## Available data
-=-=-=-=-

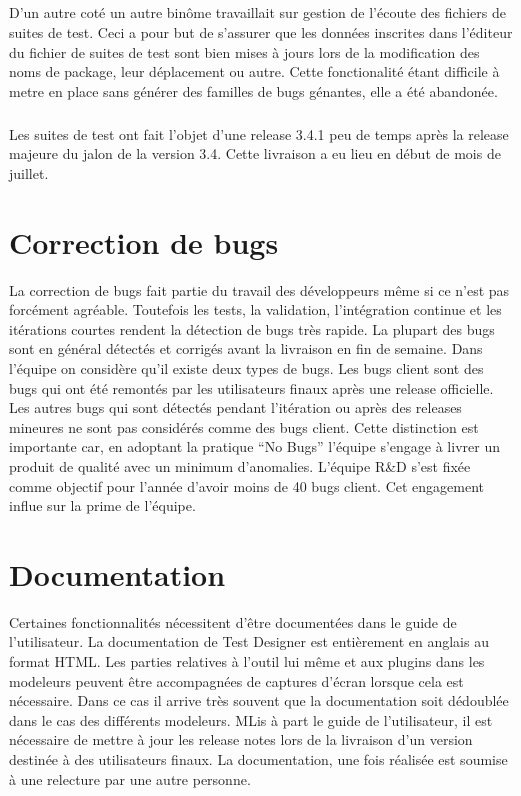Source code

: \subparagraph*{}
D'un autre coté un autre binôme travaillait sur gestion de l'écoute des fichiers de suites de test. Ceci a pour but de s'assurer que les données inscrites dans l'éditeur du fichier de suites de test sont bien mises à jours lors de la modification des noms de package, leur déplacement ou autre. Cette fonctionalité étant difficile à metre en place sans générer des familles de bugs génantes, elle a été abandonée.

\subparagraph*{}
Les suites de test ont fait l'objet d'une release 3.4.1 peu de temps après la release majeure du jalon de la version 3.4. Cette livraison a eu lieu en début de mois de juillet.




\section{Correction de bugs}
La correction de bugs fait partie du travail des développeurs même si ce n'est pas forcément agréable. Toutefois les tests, la validation, l'intégration continue et les itérations courtes rendent la détection de bugs très rapide. La plupart des bugs sont en général détectés et corrigés avant la livraison en fin de semaine. Dans l'équipe on considère qu'il existe deux types de bugs. Les bugs client sont des bugs qui ont été remontés par les utilisateurs finaux après une release officielle. Les autres bugs qui sont détectés pendant l'itération ou après des releases mineures ne sont pas considérés comme des bugs client. Cette distinction est importante car, en adoptant la pratique ``No Bugs'' l'équipe s'engage à livrer un produit de qualité avec un minimum d'anomalies. L'équipe R\&D s'est fixée comme objectif pour l'année d'avoir moins de 40 bugs client. Cet engagement influe sur la prime de l'équipe.

\section{Documentation}
Certaines fonctionnalités nécessitent d'être documentées dans le guide de l'utilisateur. La documentation de Test Designer est entièrement en anglais au format HTML. Les parties relatives à l'outil lui même et aux plugins dans les modeleurs peuvent être accompagnées de captures d'écran lorsque cela est nécessaire. Dans ce cas il arrive très souvent que la documentation soit dédoublée dans le cas des différents modeleurs. MLis à part le guide de l'utilisateur, il est nécessaire de mettre à jour les release notes lors de la livraison d'un version destinée à des utilisateurs finaux. La documentation, une fois réalisée est soumise à une relecture par une autre personne.


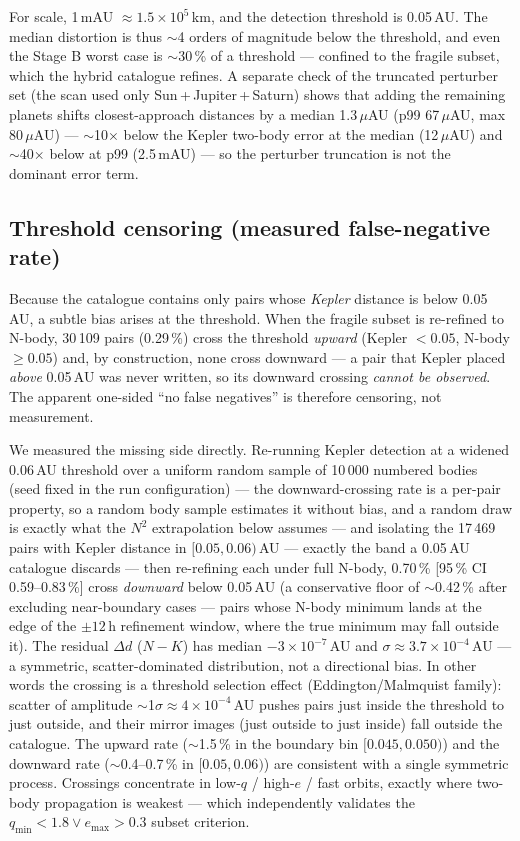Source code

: \documentclass{aa}
\begin{document}
For scale, 1\,mAU $\approx 1.5\times10^{5}$\,km, and the detection threshold is
0.05\,AU. The median distortion is thus $\sim$4 orders of magnitude below the
threshold, and even the Stage B worst case is $\sim$30\,\% of a threshold ---
confined to the fragile subset, which the hybrid catalogue refines. A separate
check of the truncated perturber set (the scan used only
Sun\,+\,Jupiter\,+\,Saturn) shows that adding the remaining planets shifts
closest-approach distances by a median 1.3\,$\mu$AU (p99 67\,$\mu$AU, max
80\,$\mu$AU) --- $\sim$10$\times$ below the Kepler two-body error at the median
(12\,$\mu$AU) and $\sim$40$\times$ below at p99 (2.5\,mAU) --- so the
perturber truncation is not the dominant error term.

\subsection{Threshold censoring (measured false-negative rate)}
\label{sec:censoring}

Because the catalogue contains only pairs whose \emph{Kepler} distance is below
0.05\,AU, a subtle bias arises at the threshold. When the fragile subset is
re-refined to N-body, 30\,109 pairs (0.29\,\%) cross the threshold
\emph{upward} (Kepler $<0.05$, N-body $\geq0.05$) and, by construction, none
cross downward --- a pair that Kepler placed \emph{above} 0.05\,AU was never
written, so its downward crossing \emph{cannot be observed}. The apparent
one-sided ``no false negatives'' is therefore censoring, not measurement.

We measured the missing side directly. Re-running Kepler detection at a widened
0.06\,AU threshold over a uniform random sample of 10\,000 numbered bodies (seed
fixed in the run configuration) --- the downward-crossing rate is a per-pair
property, so a random body sample estimates it without bias, and a random draw is
exactly what the $N^2$ extrapolation below assumes --- and isolating
the 17\,469 pairs with Kepler distance in $[0.05, 0.06)$\,AU --- exactly the band a 0.05\,AU
catalogue discards --- then re-refining each under full N-body, 0.70\,\%
[95\,\% CI 0.59--0.83\,\%] cross \emph{downward} below 0.05\,AU (a conservative
floor of $\sim$0.42\,\% after excluding near-boundary cases --- pairs whose
N-body minimum lands at the edge of the $\pm12$\,h refinement window, where the
true minimum may fall outside it). The residual
$\Delta d$ ($N-K$) has median $-3\times10^{-7}$\,AU and $\sigma\approx
3.7\times10^{-4}$\,AU --- a symmetric, scatter-dominated distribution, not a
directional bias. In other words the crossing is a threshold selection effect
(Eddington/Malmquist family): scatter of amplitude
$\sim$1$\sigma\approx4\times10^{-4}$\,AU pushes pairs just inside the threshold
to just outside, and their mirror images (just outside to just inside) fall
outside the catalogue. The upward rate ($\sim$1.5\,\% in the boundary bin
$[0.045, 0.050)$) and the downward rate ($\sim$0.4--0.7\,\% in $[0.05, 0.06)$)
are consistent with a single symmetric process. Crossings concentrate in
low-$q$ / high-$e$ / fast orbits, exactly where two-body propagation is
weakest --- which independently validates the $q_{\min}<1.8 \lor e_{\max}>0.3$
subset criterion.
\end{document}
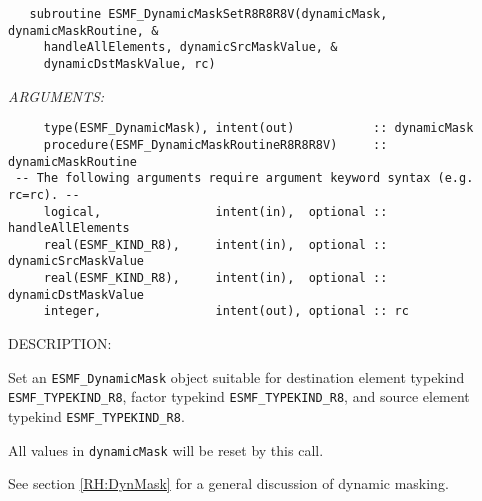 \begin{verbatim}   subroutine ESMF_DynamicMaskSetR8R8R8V(dynamicMask, dynamicMaskRoutine, &
     handleAllElements, dynamicSrcMaskValue, &
     dynamicDstMaskValue, rc)\end{verbatim}{\em ARGUMENTS:}
\begin{verbatim}     type(ESMF_DynamicMask), intent(out)           :: dynamicMask
     procedure(ESMF_DynamicMaskRoutineR8R8R8V)     :: dynamicMaskRoutine
 -- The following arguments require argument keyword syntax (e.g. rc=rc). --
     logical,                intent(in),  optional :: handleAllElements
     real(ESMF_KIND_R8),     intent(in),  optional :: dynamicSrcMaskValue
     real(ESMF_KIND_R8),     intent(in),  optional :: dynamicDstMaskValue
     integer,                intent(out), optional :: rc
           \end{verbatim}
{\sf DESCRIPTION:\\ }


     \label{api:DynamicMaskSetR8R8R8V}
     Set an {\tt ESMF\_DynamicMask} object suitable for 
     destination element typekind {\tt ESMF\_TYPEKIND\_R8},
     factor typekind {\tt ESMF\_TYPEKIND\_R8}, and
     source element typekind {\tt ESMF\_TYPEKIND\_R8}.
     
     All values in {\tt dynamicMask} will be reset by this call.
  
     See section \ref{RH:DynMask} for a general discussion of dynamic masking.
  
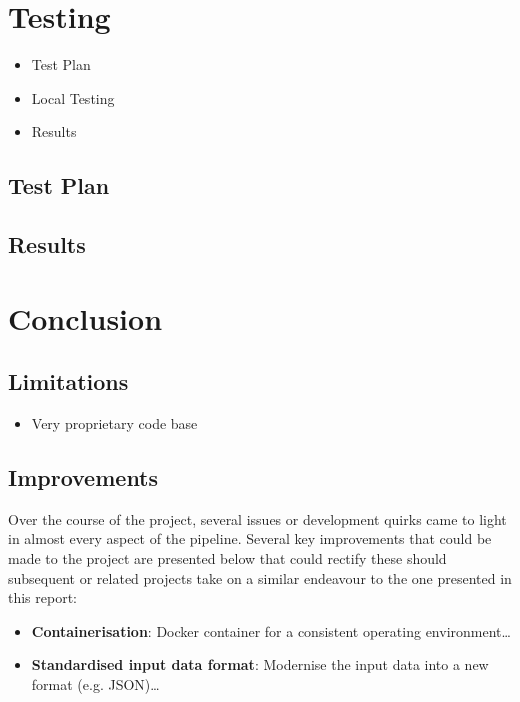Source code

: \documentclass[conference]{IEEEtran}
\begin{document}
\section{Testing}
\label{sec:testing}

\begin{itemize}
    \item Test Plan
    \item Local Testing
    \item Results
\end{itemize}


\subsection{Test Plan}

\subsection{Results}



\section{Conclusion}
\label{sec:conclusion}

\subsection{Limitations}

\begin{itemize}
    \item Very proprietary code base
\end{itemize}

\subsection{Improvements}

Over the course of the project, several issues or development quirks came to light in almost every aspect of the pipeline. Several key improvements that could be made to the project are presented below that could rectify these should subsequent or related projects take on a similar endeavour to the one presented in this report:

\begin{itemize}
    \item \textbf{Containerisation}: Docker container for a consistent operating environment\dots
    \item \textbf{Standardised input data format}: Modernise the input data into a new format (e.g. JSON)\dots
\end{itemize}




\end{document}
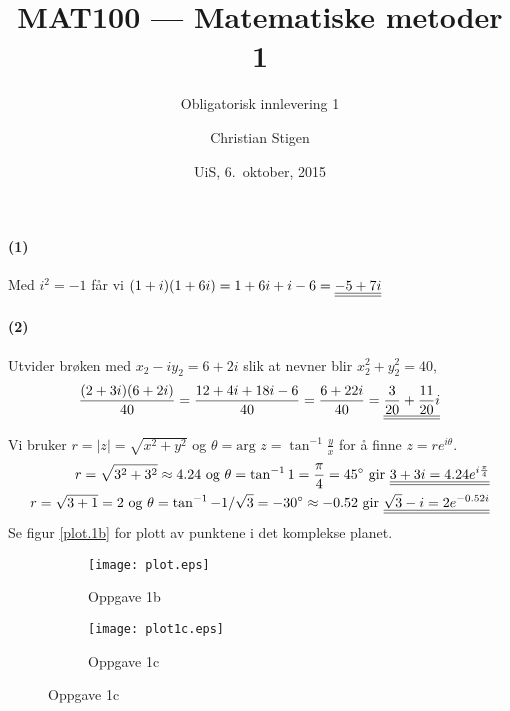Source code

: \documentclass[a4paper,norsk,12pt]{article}
\title{MAT100 --- Matematiske metoder 1}
\subtitle{Obligatorisk innlevering 1}
\author{Christian Stigen}
\date{UiS, 6.~oktober, 2015}
\begin{document}
\maketitle


\paragraph{(1)}
Med $i^2 = -1$ får vi
\begin{math}
  (1+i)(1+6i) = 1+6i+i-6 = {\underline{\underline{-5+7i}}}
\end{math}

\paragraph{(2)}
Utvider brøken med $x_2 - iy_2 = 6 + 2i$ slik at nevner blir $x_2^2 +
y_2^2 = 40$,
\begin{equation*}
  \frac{(2+3i)(6+2i)}{40} = \frac{12+4i+18i-6}{40}
  = \frac{6+22i}{40} = {\underline{\underline{\frac{3}{20} + \frac{11}{20}i}}}
\end{equation*}


Vi bruker $r = |z| = \sqrt{x^2+y^2}$ og $\theta = \text{arg } z =
\tan^{-1}\frac{y}{x}$ for å finne $z = re^{i\theta}$.
\begin{equation*}
\begin{split}
  r = \sqrt{3^2+3^2} \approx 4.24 \text{ og } \theta = \tan^{-1}{1} =
  \frac{\pi}{4} = 45^\circ \text{ gir } {\underline{\underline{3+3i = 4.24 e^{i\frac{\pi}{4}}}}}
  \\
  r=\sqrt{3+1}=2 \text{ og } \theta = \tan^{-1}{-1/\sqrt{3}} = -30^\circ \approx -0.52
  \text{ gir }
  {\underline{\underline{\sqrt{3}-i = 2e^{-0.52i}}}}
\end{split}
\end{equation*}
%
Se figur \vref{plot.1b} for plott av punktene i det komplekse planet.

\begin{figure}[h]
  \begin{subfigure}[b]{0.5\textwidth}
  \texttt{[image: plot.eps]}
  \caption{Oppgave 1b}
  \label{plot.1b}
  \end{subfigure}
  \begin{subfigure}[b]{0.5\textwidth}
  \texttt{[image: plot1c.eps]}
  \caption{Oppgave 1c}
  \label{plot.1c}
  \end{subfigure}
\end{figure}
\end{document}
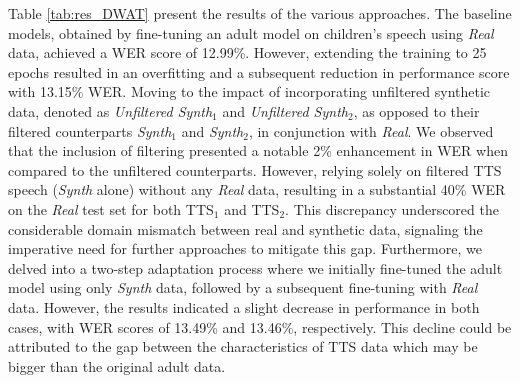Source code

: Table \ref{tab:res_DWAT} present the results of the various approaches. The baseline models, obtained by fine-tuning an adult model on children's speech using \textit{Real} data, achieved a WER score of 12.99\%. However, extending the training to 25 epochs resulted in an overfitting and a subsequent reduction in performance score with 13.15\% WER.
Moving to the impact of incorporating unfiltered synthetic data, denoted as \textit{Unfiltered Synth$_1$} and \textit{Unfiltered Synth$_2$}, as opposed to their filtered counterparts \textit{Synth$_1$} and \textit{Synth$_2$}, in conjunction with \textit{Real}. We observed that the inclusion of filtering presented a notable 2\% enhancement in WER when compared to the unfiltered counterparts. However, relying solely on filtered TTS speech (\textit{Synth} alone) without any \textit{Real} data, resulting in a substantial 40\% WER on the \textit{Real} test set for both TTS$_1$ and TTS$_2$. This discrepancy underscored the considerable domain mismatch between real and synthetic data, signaling the imperative need for further approaches to mitigate this gap.
Furthermore, we delved into a two-step adaptation process where we initially fine-tuned the adult model using only \textit{Synth} data, followed by a subsequent fine-tuning with \textit{Real} data. However, the results indicated a slight decrease in performance in both cases, with WER scores of 13.49\% and 13.46\%, respectively. This decline could be attributed to the gap between the characteristics of TTS data which may be bigger than the original adult data.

-=-=-=-=-

Go back to the listing above and write out the lines starting at the one with "format (e.g. JSON)\dots" and ending at the one with "with 13.15\% WER.", inclusive, exactly and without pictures.

    \item \textbf{Standardised input data format}: Modernise the input data into a new format (e.g. JSON)\dots
\end{itemize}




\end{document}
Source code

: \documentclass[a4paper,norsk,12pt]{article}
\title{MAT100 --- Matematiske metoder 1}
\subtitle{Obligatorisk innlevering 1}
\author{Christian Stigen}
\date{UiS, 6.~oktober, 2015}
\begin{document}
\maketitle


\paragraph{(1)}
Med $i^2 = -1$ får vi
\begin{math}
  (1+i)(1+6i) = 1+6i+i-6 = {\underline{\underline{-5+7i}}}
\end{math}

\paragraph{(2)}
Utvider brøken med $x_2 - iy_2 = 6 + 2i$ slik at nevner blir $x_2^2 +
y_2^2 = 40$,
\begin{equation*}
  \frac{(2+3i)(6+2i)}{40} = \frac{12+4i+18i-6}{40}
  = \frac{6+22i}{40} = {\underline{\underline{\frac{3}{20} + \frac{11}{20}i}}}
\end{equation*}


Vi bruker $r = |z| = \sqrt{x^2+y^2}$ og $\theta = \text{arg } z =
\tan^{-1}\frac{y}{x}$ for å finne $z = re^{i\theta}$.
\begin{equation*}
\begin{split}
  r = \sqrt{3^2+3^2} \approx 4.24 \text{ og } \theta = \tan^{-1}{1} =
  \frac{\pi}{4} = 45^\circ \text{ gir } {\underline{\underline{3+3i = 4.24 e^{i\frac{\pi}{4}}}}}
  \\
  r=\sqrt{3+1}=2 \text{ og } \theta = \tan^{-1}{-1/\sqrt{3}} = -30^\circ \approx -0.52
  \text{ gir }
  {\underline{\underline{\sqrt{3}-i = 2e^{-0.52i}}}}
\end{split}
\end{equation*}
%
Se figur \vref{plot.1b} for plott av punktene i det komplekse planet.

\begin{figure}[h]
  \begin{subfigure}[b]{0.5\textwidth}
  \texttt{[image: plot.eps]}
  \caption{Oppgave 1b}
  \label{plot.1b}
  \end{subfigure}
  \begin{subfigure}[b]{0.5\textwidth}
  \texttt{[image: plot1c.eps]}
  \caption{Oppgave 1c}
  \label{plot.1c}
  \end{subfigure}
\end{figure}
\end{document}
Source code

: Table \ref{tab:res_DWAT} present the results of the various approaches. The baseline models, obtained by fine-tuning an adult model on children's speech using \textit{Real} data, achieved a WER score of 12.99\%. However, extending the training to 25 epochs resulted in an overfitting and a subsequent reduction in performance score with 13.15\% WER.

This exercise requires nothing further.